Experta en Humanidad
El punto central es si la Iglesia puede considerarse “experta en humanidad,” como afirmó Pablo VI ante la Asamblea General de las Naciones Unidas el 4 de Octubre de 1965. Mientras que esa afirmación suena coherente y alentadora para el creyente, suele parecer injustificada y sospechosa para el que no cree.
El Concilio quiso emplear un único lenguaje para dirigirse a ambos, según lo ya dicho sobre los documentos dirigidos a los fieles “y a los hombres de buena voluntad.” La experiencia parece mostrar que esa voluntad no resultó tan “buena.” El mundo de hoy, por lo menos en Occidente, tiene muy serias dudas sobre qué tanto sabe de lo “verdaderamente humano” la Iglesia. No son de otro género los reparos que una y otra vez surgen en cuanto a su Magisterio.
El primer bofetón lo recibió Pablo VI en plena cara con su controvertida Humanae Vitae, cuya línea de razones va así: hay una naturaleza propia del acto sexual; esa naturaleza queda desfigurada seriamente por el uso de medios artificales de anticoncepción; ergo tales medios no pueden considerarse legítimos recursos de planificación familiar. Su argumento, aunque limpio y consecuente, fue contestado con fuerza, básicamente diciendo que no había tal “naturaleza” propia de los actos sexuales humanos.
En la práctica, casi toda la enseñanza moral reciente de la Iglesia ha encontrado la misma resistencia, especialmente cuando se trata del uso de la propia libertad.
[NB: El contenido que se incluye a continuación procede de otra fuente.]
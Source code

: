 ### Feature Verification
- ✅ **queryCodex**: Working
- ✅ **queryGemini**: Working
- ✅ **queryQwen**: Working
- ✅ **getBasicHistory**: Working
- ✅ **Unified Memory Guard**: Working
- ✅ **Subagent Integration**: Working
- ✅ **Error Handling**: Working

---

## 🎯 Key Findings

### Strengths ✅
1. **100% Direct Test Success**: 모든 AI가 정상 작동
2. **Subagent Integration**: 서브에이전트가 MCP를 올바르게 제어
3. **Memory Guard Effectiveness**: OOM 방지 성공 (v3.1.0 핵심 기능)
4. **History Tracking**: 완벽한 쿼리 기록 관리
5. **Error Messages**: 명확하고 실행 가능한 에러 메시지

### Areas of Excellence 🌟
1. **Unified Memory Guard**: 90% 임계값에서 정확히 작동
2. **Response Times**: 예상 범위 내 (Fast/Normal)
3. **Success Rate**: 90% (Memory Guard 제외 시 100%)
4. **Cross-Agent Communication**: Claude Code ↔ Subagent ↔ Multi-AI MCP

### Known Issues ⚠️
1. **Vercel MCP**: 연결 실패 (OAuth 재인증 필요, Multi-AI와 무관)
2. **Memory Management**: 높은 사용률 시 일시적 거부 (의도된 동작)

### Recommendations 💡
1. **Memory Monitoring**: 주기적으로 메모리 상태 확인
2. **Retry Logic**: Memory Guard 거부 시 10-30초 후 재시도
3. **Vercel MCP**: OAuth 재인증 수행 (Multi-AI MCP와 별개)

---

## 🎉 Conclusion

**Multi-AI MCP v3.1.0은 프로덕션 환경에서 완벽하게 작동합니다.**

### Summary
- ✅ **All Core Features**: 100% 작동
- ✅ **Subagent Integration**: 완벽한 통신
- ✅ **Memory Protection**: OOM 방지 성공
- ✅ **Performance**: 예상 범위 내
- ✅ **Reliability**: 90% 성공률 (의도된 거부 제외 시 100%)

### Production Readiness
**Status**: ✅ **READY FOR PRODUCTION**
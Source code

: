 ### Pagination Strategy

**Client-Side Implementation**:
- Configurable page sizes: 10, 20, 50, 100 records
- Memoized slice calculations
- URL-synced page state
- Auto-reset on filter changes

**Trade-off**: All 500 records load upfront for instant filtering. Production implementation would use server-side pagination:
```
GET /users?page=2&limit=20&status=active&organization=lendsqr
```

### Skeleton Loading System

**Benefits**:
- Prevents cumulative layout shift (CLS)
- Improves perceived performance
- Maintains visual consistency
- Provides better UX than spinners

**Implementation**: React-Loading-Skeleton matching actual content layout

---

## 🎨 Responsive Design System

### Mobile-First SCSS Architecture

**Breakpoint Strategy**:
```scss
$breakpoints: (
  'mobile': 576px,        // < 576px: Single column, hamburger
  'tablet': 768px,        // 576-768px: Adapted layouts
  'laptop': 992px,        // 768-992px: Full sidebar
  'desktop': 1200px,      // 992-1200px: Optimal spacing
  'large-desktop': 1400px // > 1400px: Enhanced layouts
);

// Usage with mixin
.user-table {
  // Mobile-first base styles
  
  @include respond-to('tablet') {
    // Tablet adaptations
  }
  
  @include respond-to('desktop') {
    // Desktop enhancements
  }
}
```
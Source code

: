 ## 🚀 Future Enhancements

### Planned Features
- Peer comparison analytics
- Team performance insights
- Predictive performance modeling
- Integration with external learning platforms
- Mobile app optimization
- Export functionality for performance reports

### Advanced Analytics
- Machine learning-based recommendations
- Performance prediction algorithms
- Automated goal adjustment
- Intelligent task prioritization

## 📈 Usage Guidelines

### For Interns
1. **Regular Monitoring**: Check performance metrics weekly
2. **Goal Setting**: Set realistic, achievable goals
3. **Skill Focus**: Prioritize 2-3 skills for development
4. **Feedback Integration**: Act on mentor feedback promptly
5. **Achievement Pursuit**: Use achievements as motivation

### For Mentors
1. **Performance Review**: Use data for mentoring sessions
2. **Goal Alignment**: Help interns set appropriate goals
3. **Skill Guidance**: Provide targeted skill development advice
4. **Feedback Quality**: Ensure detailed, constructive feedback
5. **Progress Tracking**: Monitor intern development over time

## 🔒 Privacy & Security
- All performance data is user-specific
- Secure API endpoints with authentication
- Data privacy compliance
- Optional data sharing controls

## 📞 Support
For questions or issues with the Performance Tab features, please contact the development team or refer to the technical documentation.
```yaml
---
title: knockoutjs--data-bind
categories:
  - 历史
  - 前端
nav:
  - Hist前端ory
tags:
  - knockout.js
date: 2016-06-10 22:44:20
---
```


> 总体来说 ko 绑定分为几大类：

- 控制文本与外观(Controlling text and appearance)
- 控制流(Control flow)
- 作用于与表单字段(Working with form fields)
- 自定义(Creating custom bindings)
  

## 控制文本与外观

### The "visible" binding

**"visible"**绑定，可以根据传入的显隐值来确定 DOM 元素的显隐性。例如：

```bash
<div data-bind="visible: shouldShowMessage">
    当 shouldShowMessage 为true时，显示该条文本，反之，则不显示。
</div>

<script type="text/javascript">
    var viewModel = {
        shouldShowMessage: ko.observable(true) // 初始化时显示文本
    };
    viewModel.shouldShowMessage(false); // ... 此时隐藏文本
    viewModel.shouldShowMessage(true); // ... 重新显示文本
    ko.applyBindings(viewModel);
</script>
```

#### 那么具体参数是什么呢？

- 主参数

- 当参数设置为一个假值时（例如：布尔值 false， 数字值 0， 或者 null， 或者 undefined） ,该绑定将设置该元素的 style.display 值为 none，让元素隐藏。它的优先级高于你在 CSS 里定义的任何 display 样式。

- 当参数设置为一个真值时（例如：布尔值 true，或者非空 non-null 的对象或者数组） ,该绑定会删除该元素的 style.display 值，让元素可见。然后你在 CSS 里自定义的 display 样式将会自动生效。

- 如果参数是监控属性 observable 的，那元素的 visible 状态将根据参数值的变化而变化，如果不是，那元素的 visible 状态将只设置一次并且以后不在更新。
El mensaje que con progresiva altanería y dureza le envía el mundo a la Iglesia es: “Ustedes no son nadie para decirnos qué es lo humano ni cómo hemos de vivir o morir los seres humanos.” Supuestamente la Iglesia le estaba tendiendo una mano al mundo, o así lo veía Juan XXIII al convocar el Concilio, pero esa mano ha sido rechazada con ira y desprecio, no menos que si se tratara de una enojosa intromisión. Quienes auspician a ultranza el feminismo o la práctica homosexual, por una parte, y quienes se declaran agnósticos o ateos por la otra, sólo encuentran solaz en sacudirse cualquier rastro de cristianismo, como quedó de manifiesto en la imposibilidad de incluir el nombre de Dios en el proyecto para la Constitución Europea.
Según ello fue una mala idea imaginar que se podía hablar a no convertidos aunque sin pretender convertirlos. Los no convertidos se sintieron amenazados e hicieron mofa de lo que se les ofrecía.
Fue también una mala idea desde el punto de vista intraeclesial. Al fin y al cabo, si la Iglesia puede ser explicada en términos que un no-creyente puede comprender, nada impide que los creyentes examinen su Iglesia a la luz de este humanismo intramundano. Este enfoque es particularmente visible en el caso del llamado “progresismo” católico, cuyas reivindicaciones usuales van en la línea de exigir que la Iglesia termine de asemejarse a una empresa, o a una nación, o a un parlamento en que las facciones en conflicto se ven obligadas a negociar.
El error, yo me convenzo cada vez más, estuvo en creer que se puede usar un mismo lenguaje para describir o explicar qué es la Iglesia o qué es la fe, sin importar a quién se le habla. Aquello que san Pablo había expuesto muy bien sobre la sabiduría “que no conocieron los príncipes de este mundo” (1 Corintios 2,6) se dejó caer como en olvido.
El Nuevo Testamento muestra que la fe no puede ser plenamente explicada si no es aceptada; si el ser de la Iglesia es en primer lugar un acontecer de la Palabra en la Historia, la Iglesia no puede decirse, ni tampoco expresar su relación con el mundo o con la creación, si no es sobre la base del misterio del que Ella misma brota.
Resulta interesante ver cómo todos los Papas posteriores al Concilio han buscado expresar la dimensión “mistérica” de la Iglesia, y con ellos en cierto sentido se han desdicho del propósito de “exponer a todos” lo que Ella es.